[Opening Data for analysis section]
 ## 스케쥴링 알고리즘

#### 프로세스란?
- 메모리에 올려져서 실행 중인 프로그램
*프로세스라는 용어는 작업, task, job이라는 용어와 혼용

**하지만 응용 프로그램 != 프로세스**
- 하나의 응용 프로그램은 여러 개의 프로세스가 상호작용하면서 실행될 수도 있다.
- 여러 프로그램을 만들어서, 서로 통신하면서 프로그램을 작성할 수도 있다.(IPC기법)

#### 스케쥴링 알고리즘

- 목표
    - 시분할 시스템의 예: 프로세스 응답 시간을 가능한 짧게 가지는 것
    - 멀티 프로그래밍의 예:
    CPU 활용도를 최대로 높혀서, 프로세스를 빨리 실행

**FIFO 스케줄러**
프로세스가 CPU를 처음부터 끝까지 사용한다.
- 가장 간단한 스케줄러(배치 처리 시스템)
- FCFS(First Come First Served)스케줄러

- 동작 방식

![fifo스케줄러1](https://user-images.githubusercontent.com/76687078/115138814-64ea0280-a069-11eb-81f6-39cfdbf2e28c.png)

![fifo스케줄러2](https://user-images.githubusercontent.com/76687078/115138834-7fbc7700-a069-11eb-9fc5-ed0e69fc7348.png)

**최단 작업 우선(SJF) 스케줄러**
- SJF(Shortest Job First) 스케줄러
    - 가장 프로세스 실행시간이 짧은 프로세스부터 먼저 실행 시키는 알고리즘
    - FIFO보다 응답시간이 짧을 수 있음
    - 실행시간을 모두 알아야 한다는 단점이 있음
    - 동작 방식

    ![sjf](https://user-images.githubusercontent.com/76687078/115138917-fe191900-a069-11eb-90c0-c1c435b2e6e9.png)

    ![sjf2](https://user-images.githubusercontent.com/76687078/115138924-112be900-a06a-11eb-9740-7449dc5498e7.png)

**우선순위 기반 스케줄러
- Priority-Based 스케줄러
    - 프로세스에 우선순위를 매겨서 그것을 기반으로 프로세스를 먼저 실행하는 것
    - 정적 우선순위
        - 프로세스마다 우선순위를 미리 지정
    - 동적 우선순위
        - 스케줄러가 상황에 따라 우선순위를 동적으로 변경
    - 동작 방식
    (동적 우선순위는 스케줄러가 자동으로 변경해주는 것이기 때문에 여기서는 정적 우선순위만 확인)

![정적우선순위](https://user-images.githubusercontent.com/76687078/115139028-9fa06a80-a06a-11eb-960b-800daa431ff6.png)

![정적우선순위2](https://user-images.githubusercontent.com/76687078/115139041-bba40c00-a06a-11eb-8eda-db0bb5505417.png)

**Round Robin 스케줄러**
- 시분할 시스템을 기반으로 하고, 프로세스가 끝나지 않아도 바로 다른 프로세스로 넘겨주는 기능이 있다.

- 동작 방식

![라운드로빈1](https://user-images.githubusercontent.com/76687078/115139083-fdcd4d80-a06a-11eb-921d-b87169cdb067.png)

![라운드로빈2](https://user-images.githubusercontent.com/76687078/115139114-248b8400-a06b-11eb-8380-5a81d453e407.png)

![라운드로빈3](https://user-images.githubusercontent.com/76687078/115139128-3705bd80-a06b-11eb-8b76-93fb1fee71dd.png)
[Closing Data for analysis section]
Aim of the task: Once you have read the data, reproduce all of it exactly.

Exercise response:
 ## 스케쥴링 알고리즘

#### 프로세스란?
- 메모리에 올려져서 실행 중인 프로그램
*프로세스라는 용어는 작업, task, job이라는 용어와 혼용

**하지만 응용 프로그램 != 프로세스**
- 하나의 응용 프로그램은 여러 개의 프로세스가 상호작용하면서 실행될 수도 있다.
- 여러 프로그램을 만들어서, 서로 통신하면서 프로그램을 작성할 수도 있다.(IPC기법)

#### 스케쥴링 알고리즘

- 목표
    - 시분할 시스템의 예: 프로세스 응답 시간을 가능한 짧게 가지는 것
    - 멀티 프로그래밍의 예:
    CPU 활용도를 최대로 높혀서, 프로세스를 빨리 실행

**FIFO 스케줄러**
프로세스가 CPU를 처음부터 끝까지 사용한다.
- 가장 간단한 스케줄러(배치 처리 시스템)
- FCFS(First Come First Served)스케줄러

- 동작 방식

![fifo스케줄러1](https://user-images.githubusercontent.com/76687078/115138814-64ea0280-a069-11eb-81f6-39cfdbf2e28c.png)

![fifo스케줄러2](https://user-images.githubusercontent.com/76687078/115138834-7fbc7700-a069-11eb-9fc5-ed0e69fc7348.png)

**최단 작업 우선(SJF) 스케줄러**
- SJF(Shortest Job First) 스케줄러
    - 가장 프로세스 실행시간이 짧은 프로세스부터 먼저 실행 시키는 알고리즘
    - FIFO보다 응답시간이 짧을 수 있음
    - 실행시간을 모두 알아야 한다는 단점이 있음
    - 동작 방식

    ![sjf](https://user-images.githubusercontent.com/76687078/115138917-fe191900-a069-11eb-90c0-c1c435b2e6e9.png)

    ![sjf2](https://user-images.githubusercontent.com/76687078/115138924-112be900-a06a-11eb-9740-7449dc5498e7.png)

**우선순위 기반 스케줄러
- Priority-Based 스케줄러
    - 프로세스에 우선순위를 매겨서 그것을 기반으로 프로세스를 먼저 실행하는 것
    - 정적 우선순위
        - 프로세스마다 우선순위를 미리 지정
    - 동적 우선순위
        - 스케줄러가 상황에 따라 우선순위를 동적으로 변경
    - 동작 방식
    (동적 우선순위는 스케줄러가 자동으로 변경해주는 것이기 때문에 여기서는 정적 우선순위만 확인)

![정적우선순위](https://user-images.githubusercontent.com/76687078/115139028-9fa06a80-a06a-11eb-960b-800daa431ff6.png)

![정적우선순위2](https://user-images.githubusercontent.com/76687078/115139041-bba40c00-a06a-11eb-8eda-db0bb5505417.png)

**Round Robin 스케줄러**
- 시분할 시스템을 기반으로 하고, 프로세스가 끝나지 않아도 바로 다른 프로세스로 넘겨주는 기능이 있다.

- 동작 방식

![라운드로빈1](https://user-images.githubusercontent.com/76687078/115139083-fdcd4d80-a06a-11eb-921d-b87169cdb067.png)

![라운드로빈2](https://user-images.githubusercontent.com/76687078/115139114-248b8400-a06b-11eb-8380-5a81d453e407.png)

![라운드로빈3](https://user-images.githubusercontent.com/76687078/115139128-3705bd80-a06b-11eb-8b76-93fb1fee71dd.png)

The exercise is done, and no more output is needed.